Présidentielle 2025 : Pierre Kwemo, entre promesse d’alternance et soupçons de dispersion
Candidat de l’Union des Mouvements Socialistes, l’ancien vice-président du SDF divise. Ses adversaires l’accusent de fragiliser l’opposition, tandis qu’il promet une alternance dès le soir du 12 octobre.
La candidature de Pierre Kwemo à la présidentielle du 12 octobre 2025 nourrit un vif débat. Officiellement investi par l’Union des Mouvements Socialistes (UMS), l’ancien vice-président du Social Democratic Front (SDF) se présente comme l’homme du renouveau. Mais pour nombre d’observateurs, son entrée en lice pourrait accentuer la dispersion des voix dans un scrutin où l’opposition cherche encore une formule d’unité.
La plateforme politique Mediatude a ouvertement posé la question : « Pour qui roule Kwemo Pierre ? ». Selon elle, la diffusion anticipée de gadgets de campagne trahit une stratégie solitaire, en contradiction avec ses appels répétés à une coalition. « Il est évident que Pierre Kwemo, avec ses ambitions hypocrites, tente de manipuler le peuple en prétendant réclamer une coalition, tout en investissant massivement dans sa propre campagne », critique la plateforme, rappelant aussi la gestion contestée de la mairie de Bafang à l’Ouest du pays.

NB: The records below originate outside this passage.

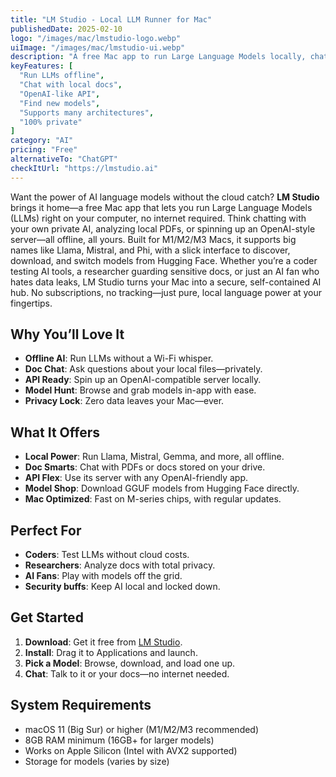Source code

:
 ```yaml
---
title: "LM Studio - Local LLM Runner for Mac"
publishedDate: 2025-02-10
logo: "/images/mac/lmstudio-logo.webp"
uiImage: "/images/mac/lmstudio-ui.webp"
description: "A free Mac app to run Large Language Models locally, chat with docs, and keep your data private—no internet needed."
keyFeatures: [
  "Run LLMs offline",
  "Chat with local docs",
  "OpenAI-like API",
  "Find new models",
  "Supports many architectures",
  "100% private"
]
category: "AI"
pricing: "Free"
alternativeTo: "ChatGPT"
checkItUrl: "https://lmstudio.ai"
---
```


Want the power of AI language models without the cloud catch? **LM Studio** brings it home—a free Mac app that lets you run Large Language Models (LLMs) right on your computer, no internet required. Think chatting with your own private AI, analyzing local PDFs, or spinning up an OpenAI-style server—all offline, all yours. Built for M1/M2/M3 Macs, it supports big names like Llama, Mistral, and Phi, with a slick interface to discover, download, and switch models from Hugging Face. Whether you’re a coder testing AI tools, a researcher guarding sensitive docs, or just an AI fan who hates data leaks, LM Studio turns your Mac into a secure, self-contained AI hub. No subscriptions, no tracking—just pure, local language power at your fingertips.

## Why You’ll Love It
- **Offline AI**: Run LLMs without a Wi-Fi whisper.
- **Doc Chat**: Ask questions about your local files—privately.
- **API Ready**: Spin up an OpenAI-compatible server locally.
- **Model Hunt**: Browse and grab models in-app with ease.
- **Privacy Lock**: Zero data leaves your Mac—ever.

## What It Offers
- **Local Power**: Run Llama, Mistral, Gemma, and more, all offline.
- **Doc Smarts**: Chat with PDFs or docs stored on your drive.
- **API Flex**: Use its server with any OpenAI-friendly app.
- **Model Shop**: Download GGUF models from Hugging Face directly.
- **Mac Optimized**: Fast on M-series chips, with regular updates.

## Perfect For
- **Coders**: Test LLMs without cloud costs.
- **Researchers**: Analyze docs with total privacy.
- **AI Fans**: Play with models off the grid.
- **Security buffs**: Keep AI local and locked down.

## Get Started
1. **Download**: Get it free from [LM Studio](https://lmstudio.ai).
2. **Install**: Drag it to Applications and launch.
3. **Pick a Model**: Browse, download, and load one up.
4. **Chat**: Talk to it or your docs—no internet needed.

## System Requirements
- macOS 11 (Big Sur) or higher (M1/M2/M3 recommended)
- 8GB RAM minimum (16GB+ for larger models)
- Works on Apple Silicon (Intel with AVX2 supported)
- Storage for models (varies by size)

Ces accusations s’inscrivent dans un contexte où d’autres formations, à l’image du SDF, ont choisi de bâtir des alliances. Le parti historique de l’opposition dit avoir déjà réuni une vingtaine de partis, une quinzaine de syndicats et plusieurs personnalités influentes. Une approche jugée plus pragmatique par certains analystes, alors que la fragmentation de l’opposition nourrit régulièrement les doutes sur sa capacité à représenter une alternative crédible au pouvoir en place.
Face à ces critiques, Pierre Kwemo revendique un projet clair et une rupture avec ce qu’il appelle « l’attentisme politique ». En conférence de presse le 23 août à Yaoundé, il a appelé les Camerounais à « choisir un leader capable de reprendre le destin de la nation en main en répondant aux aspirations du peuple tout en préservant le bien-être de tous et de chacun ».
L’ancien député se positionne sur un terrain social : réduction des inégalités, promotion de la justice sociale, accès équitable aux services publics, dignité humaine. Autant de priorités qu’il inscrit dans une vision fédératrice. Pour lui, « le peuple détient les clés pour entrer dans une nouvelle ère », à condition de s’engager collectivement dans la transformation du pays. Pour marquer sa détermination, le candidat de l’UMS n’a pas hésité à lancer une déclaration choc : « Il y aura alternance au sommet de l’État au soir du 12 octobre prochain ». Une promesse qui tranche avec les doutes exprimés par ses détracteurs, et qui pourrait séduire une frange d’électeurs en quête de certitudes dans une campagne marquée par l’incertitude.
La stratégie de Pierre Kwemo repose donc sur un double pari : convaincre qu’il incarne une véritable alternative, et démontrer qu’il n’est pas l’instrument de la division dénoncée par ses opposants. À six semaines du scrutin, reste à voir si sa candidature pourra s’imposer comme une option sérieuse ou si elle sera perçue comme une énième fragmentation du camp de l’opposition.
O.M.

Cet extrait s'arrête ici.